The 17th century colonisation of North America and the Caribbean by emigrants from the British Isles was, almost from its beginning, dependent on the brutal forced transatlantic migration of millions of enslaved African people. Their labour made possible the industrial-scale production of lucrative crops such as tobacco, sugar and cotton which created the wealth, not just of individual British plantation owners, but of much of the wider British economy. Much of this history has remained hidden and only very recently have serious attempts begun to investigate and acknowledge the role that slavery played in Britain’s wealth, power and influence. But what if those investigations lead to your own front door and start to shatter your family myths?
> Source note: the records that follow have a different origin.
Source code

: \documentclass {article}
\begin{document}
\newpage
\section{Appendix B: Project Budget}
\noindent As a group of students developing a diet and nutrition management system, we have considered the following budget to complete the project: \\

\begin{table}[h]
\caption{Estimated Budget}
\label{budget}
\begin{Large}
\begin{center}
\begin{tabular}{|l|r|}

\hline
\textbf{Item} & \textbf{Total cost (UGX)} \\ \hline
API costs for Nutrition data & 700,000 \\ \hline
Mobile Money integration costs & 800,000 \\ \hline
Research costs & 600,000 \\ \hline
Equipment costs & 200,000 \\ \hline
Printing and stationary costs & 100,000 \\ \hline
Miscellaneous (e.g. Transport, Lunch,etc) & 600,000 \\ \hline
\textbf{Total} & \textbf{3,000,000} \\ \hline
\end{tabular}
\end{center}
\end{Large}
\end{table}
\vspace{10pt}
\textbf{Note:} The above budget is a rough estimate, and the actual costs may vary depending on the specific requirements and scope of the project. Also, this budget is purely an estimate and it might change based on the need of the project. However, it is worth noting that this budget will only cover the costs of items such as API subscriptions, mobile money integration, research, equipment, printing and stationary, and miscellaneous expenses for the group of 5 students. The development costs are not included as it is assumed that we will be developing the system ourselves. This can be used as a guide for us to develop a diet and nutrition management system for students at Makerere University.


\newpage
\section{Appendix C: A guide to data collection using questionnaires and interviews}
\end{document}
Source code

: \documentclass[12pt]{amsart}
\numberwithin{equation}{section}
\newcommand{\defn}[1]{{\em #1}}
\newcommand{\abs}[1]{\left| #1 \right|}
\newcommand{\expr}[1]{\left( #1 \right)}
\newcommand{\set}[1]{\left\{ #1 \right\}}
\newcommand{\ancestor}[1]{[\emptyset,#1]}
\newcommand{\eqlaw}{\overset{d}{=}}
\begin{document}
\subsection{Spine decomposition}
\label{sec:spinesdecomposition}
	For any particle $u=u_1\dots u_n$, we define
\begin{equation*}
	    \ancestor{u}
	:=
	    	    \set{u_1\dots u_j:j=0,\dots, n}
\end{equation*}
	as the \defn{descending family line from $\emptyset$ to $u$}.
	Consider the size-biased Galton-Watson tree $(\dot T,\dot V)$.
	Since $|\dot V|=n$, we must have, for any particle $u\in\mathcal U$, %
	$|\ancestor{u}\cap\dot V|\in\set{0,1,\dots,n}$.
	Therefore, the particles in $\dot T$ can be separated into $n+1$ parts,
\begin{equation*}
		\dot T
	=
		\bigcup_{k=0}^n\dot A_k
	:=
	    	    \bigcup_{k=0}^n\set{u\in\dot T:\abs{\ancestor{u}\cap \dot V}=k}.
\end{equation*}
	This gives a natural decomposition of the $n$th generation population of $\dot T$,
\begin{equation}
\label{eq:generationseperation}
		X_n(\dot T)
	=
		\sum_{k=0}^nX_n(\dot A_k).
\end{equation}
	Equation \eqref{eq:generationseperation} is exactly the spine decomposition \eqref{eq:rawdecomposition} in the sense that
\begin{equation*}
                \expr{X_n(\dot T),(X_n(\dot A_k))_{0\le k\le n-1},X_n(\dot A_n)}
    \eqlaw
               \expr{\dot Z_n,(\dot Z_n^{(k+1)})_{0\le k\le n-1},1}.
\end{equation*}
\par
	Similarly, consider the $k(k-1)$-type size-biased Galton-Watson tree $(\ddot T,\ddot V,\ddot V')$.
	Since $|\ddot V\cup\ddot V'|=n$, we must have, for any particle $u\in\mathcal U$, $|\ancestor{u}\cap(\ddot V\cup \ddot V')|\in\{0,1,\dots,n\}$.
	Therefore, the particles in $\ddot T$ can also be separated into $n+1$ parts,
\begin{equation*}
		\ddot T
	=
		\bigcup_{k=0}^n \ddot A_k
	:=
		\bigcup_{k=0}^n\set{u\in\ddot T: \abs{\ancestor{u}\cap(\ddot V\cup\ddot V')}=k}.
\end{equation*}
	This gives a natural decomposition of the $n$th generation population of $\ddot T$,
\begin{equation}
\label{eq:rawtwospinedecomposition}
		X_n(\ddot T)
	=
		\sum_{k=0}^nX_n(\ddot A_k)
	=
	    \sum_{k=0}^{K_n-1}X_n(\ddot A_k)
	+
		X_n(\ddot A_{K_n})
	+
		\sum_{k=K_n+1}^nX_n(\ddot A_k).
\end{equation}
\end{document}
Mukti Jain Campion explores this dark strand of British emigration history with:
Professor Matthew Smith, Director of the Centre for the Study of the Legacies of British Slave-ownership at University College London
Madge Dresser, Honorary Professor of History, Bristol University and author of Slavery Obscured
Oliver Colegrave and his father Stephen Colegrave, co-founder of the Byline Times
Sally Hadden, Associate Professor of History, Western Michigan University and author of Slave Patrols: Law and Violence in Virginia and the Carolinas
A Culture Wise Production for the Migration Museum
Producer: Mukti Jain Campion
Readings: Udoka Oyeka and Adrian Preater
Image credit: Osbert Parker from his video Timeline, as featured in the Migration Museum's Departures exhibition.
Exhibition: This podcast accompanies the exhibition Departures: 400 Years of Emigration from Britain at the Migration Museum in London. For more information, visit: www.migrationmuseum.org/exhibition/departures.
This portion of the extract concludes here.